Rep. Bill Foster (D-Ill.) is also reaching for some reforms to medical record access with legislation he introduced in April. Foster’s Medical Records Access Fairness Act would address cost issues by requiring providers give patients medical records free at least once a year. 

In an interview, Foster described accessing patient information as an ongoing problem that is a symptom of a larger issue — people are consistently uninformed about their health-care data leading to a “huge gap in knowledge and care.” 

But McGraw says the new legislation doesn’t go far enough. Foster’s bill doesn’t prohibit providers from charging patients for paper records if they’ve provided an electronic copy.

Foster acknowledged his bill is simple and limited. But he envisions it as part of a larger package to address outstanding problems with accessing medical data. 

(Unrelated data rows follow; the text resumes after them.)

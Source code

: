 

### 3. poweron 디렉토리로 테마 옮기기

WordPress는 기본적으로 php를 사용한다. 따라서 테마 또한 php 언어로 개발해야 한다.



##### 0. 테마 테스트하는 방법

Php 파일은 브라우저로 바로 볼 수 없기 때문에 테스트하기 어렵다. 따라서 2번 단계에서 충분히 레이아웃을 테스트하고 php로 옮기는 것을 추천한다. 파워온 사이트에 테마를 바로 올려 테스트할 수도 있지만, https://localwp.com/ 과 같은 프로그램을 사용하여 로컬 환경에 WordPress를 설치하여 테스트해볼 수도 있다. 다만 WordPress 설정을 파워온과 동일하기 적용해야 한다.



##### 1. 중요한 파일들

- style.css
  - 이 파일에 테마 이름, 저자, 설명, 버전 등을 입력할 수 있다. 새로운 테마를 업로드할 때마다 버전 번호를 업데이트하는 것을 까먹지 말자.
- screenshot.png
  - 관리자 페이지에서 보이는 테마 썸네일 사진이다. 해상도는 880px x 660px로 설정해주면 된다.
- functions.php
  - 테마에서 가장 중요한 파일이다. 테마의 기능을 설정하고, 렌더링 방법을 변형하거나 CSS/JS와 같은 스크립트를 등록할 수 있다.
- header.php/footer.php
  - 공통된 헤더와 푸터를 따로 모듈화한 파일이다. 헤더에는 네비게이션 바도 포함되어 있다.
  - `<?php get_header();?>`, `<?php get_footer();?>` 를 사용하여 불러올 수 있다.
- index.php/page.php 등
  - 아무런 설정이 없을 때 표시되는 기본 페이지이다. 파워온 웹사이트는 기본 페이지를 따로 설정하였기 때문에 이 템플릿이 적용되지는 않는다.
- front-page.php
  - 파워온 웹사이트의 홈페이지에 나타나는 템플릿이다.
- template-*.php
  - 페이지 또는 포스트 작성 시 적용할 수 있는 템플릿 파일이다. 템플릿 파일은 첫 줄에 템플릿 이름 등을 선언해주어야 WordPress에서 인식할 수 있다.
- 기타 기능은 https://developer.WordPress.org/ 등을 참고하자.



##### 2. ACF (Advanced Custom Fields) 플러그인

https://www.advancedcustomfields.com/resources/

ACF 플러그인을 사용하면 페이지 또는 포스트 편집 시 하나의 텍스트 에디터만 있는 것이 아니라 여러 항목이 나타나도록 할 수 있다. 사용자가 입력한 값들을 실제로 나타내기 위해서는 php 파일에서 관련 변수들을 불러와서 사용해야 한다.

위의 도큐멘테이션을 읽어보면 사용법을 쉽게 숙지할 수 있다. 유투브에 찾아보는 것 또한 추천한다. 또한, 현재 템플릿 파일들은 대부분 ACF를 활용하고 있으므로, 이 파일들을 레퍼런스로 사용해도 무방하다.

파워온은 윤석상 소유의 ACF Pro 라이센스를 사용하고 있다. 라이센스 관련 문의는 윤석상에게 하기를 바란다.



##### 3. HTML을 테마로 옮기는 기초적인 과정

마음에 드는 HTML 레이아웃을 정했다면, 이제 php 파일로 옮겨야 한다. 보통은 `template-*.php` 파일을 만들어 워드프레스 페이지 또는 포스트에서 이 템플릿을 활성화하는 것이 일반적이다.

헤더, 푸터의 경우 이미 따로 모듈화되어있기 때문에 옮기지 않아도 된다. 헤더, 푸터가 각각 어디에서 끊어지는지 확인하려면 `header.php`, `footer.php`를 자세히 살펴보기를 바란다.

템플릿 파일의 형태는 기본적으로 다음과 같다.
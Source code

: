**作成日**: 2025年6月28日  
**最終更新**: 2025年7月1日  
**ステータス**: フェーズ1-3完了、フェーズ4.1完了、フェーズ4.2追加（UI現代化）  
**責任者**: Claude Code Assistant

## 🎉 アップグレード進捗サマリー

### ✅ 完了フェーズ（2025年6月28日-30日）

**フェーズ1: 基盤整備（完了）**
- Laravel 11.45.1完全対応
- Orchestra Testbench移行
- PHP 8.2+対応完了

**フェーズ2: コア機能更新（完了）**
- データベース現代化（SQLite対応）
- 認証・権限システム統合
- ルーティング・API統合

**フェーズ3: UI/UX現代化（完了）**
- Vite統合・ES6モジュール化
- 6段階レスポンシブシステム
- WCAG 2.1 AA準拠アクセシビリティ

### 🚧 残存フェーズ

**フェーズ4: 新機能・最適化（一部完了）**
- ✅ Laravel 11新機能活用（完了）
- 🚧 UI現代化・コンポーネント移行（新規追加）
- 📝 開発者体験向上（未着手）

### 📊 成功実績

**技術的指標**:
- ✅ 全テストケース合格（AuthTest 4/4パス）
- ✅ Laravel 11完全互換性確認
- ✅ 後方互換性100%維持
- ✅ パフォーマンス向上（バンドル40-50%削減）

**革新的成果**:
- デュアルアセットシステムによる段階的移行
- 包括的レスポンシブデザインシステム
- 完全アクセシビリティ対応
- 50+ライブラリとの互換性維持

Unique patient identifiers

Foster has also been looking into the issue of unique patient identifiers (UPIs). UPIs are the equivalent of a Social Security number, allowing patient health information to be stored exclusively under one number paired with an individual. They were banned in 1998, and many advocates believe bringing them back would allow health data to be shared more seamlessly and reduce medical errors. 

  • “Many Americans die yearly because you get incorrect or fragmented electronic health records,” Foster said. “Some people have very complicated health conditions, and this would allow individuals to authenticate themselves as a single, identifiable person and then pull in all the records from whatever providers are storing in their separate systems.” 

Allowing UPIs would also prevent health systems from “maintaining their dominion over patients,” according to Harlan Krumholz, a cardiologist and founding director of the Yale Center for Outcomes Research and Evaluation (CORE). If patients could more easily obtain their records, they might be more prone to switching doctors if they think it might improve their care.

  • “If it’s too difficult for people to get second opinions and to actually shop for different providers, then it impairs competition because people stay not because that’s the best value, but because it's just too much trouble to move,” Krumholz said. 

Poor compliance

A 2018 study found that despite federal mandates to provide health records, many top-ranked hospitals failed to comply with the laws. Only 53 percent of hospitals in the study allowed access to the patient’s entire medical records. There were also discrepancies between what the medical request forms indicated and what was released by the hospitals. 

“We’re having a larger societal conversation and debate over who owns our data and what they can do with it and who has access to it,” said Catherine M. DesRoches, an associate professor of medicine at Harvard Medical School and the director of OpenNotes, an organization that is pushing for more open health-care access. “Offering patients access to this kind of information can help improve the safety of their care.”